Information provided Start Marker
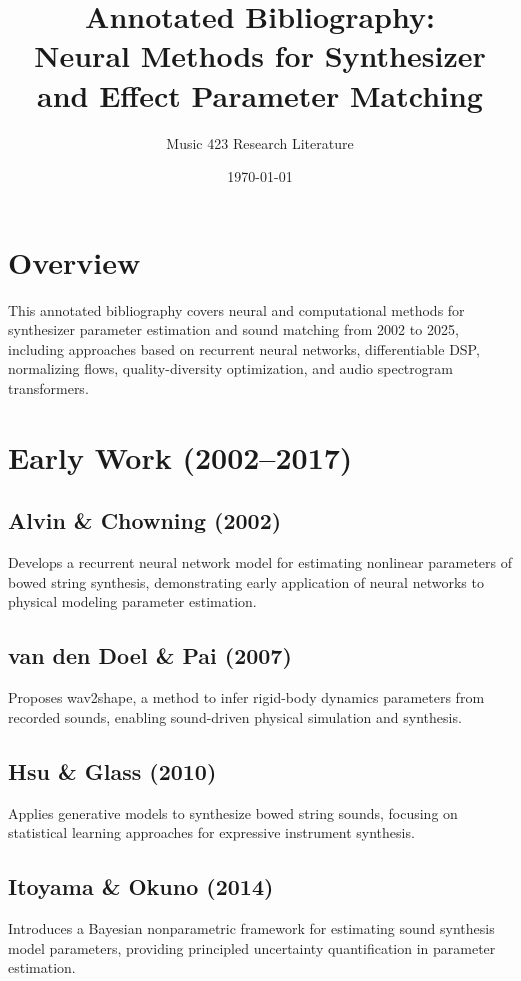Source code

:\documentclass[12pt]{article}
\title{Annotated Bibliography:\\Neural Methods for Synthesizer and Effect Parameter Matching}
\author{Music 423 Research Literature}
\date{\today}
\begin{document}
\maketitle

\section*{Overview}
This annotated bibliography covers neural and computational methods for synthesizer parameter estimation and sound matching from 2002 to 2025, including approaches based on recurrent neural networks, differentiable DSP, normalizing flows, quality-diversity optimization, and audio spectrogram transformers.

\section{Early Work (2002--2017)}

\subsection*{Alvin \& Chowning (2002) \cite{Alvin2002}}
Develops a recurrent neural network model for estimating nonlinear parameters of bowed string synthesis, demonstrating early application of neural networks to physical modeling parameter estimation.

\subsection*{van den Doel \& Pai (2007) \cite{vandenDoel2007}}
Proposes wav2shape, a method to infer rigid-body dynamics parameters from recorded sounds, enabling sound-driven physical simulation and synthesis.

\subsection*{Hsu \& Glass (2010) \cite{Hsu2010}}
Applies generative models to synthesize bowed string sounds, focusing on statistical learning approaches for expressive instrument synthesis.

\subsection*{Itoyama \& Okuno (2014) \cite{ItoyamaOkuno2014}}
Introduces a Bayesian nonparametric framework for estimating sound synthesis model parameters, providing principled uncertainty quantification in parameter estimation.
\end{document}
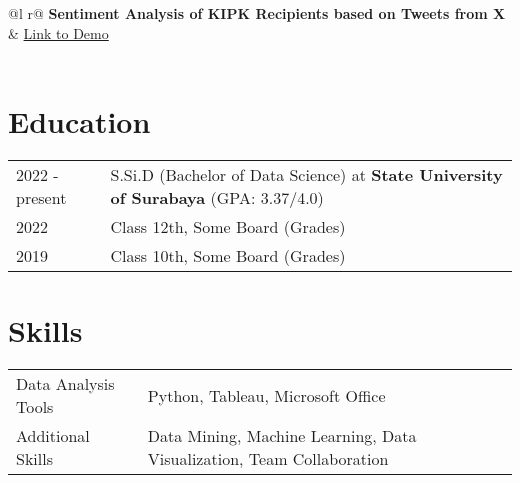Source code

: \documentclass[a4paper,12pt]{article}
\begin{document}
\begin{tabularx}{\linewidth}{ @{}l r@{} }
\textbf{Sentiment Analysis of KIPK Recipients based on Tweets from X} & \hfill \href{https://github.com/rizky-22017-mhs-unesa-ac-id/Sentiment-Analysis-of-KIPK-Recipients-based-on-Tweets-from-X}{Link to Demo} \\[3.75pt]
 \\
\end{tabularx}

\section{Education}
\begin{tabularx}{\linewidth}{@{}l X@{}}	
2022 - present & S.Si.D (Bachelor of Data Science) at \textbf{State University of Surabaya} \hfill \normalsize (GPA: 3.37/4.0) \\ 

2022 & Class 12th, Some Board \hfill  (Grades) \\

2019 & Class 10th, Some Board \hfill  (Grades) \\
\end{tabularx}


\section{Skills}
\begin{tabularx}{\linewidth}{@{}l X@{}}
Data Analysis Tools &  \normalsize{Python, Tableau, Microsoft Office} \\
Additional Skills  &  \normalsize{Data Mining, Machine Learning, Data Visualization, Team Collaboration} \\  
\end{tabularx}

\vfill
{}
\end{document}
Information provided End Marker
### Work item
If a line in the material contains "string", show it.

### Solution to this task
Develops a recurrent neural network model for estimating nonlinear parameters of bowed string synthesis, demonstrating early application of neural networks to physical modeling parameter estimation.
Applies generative models to synthesize bowed string sounds, focusing on statistical learning approaches for expressive instrument synthesis.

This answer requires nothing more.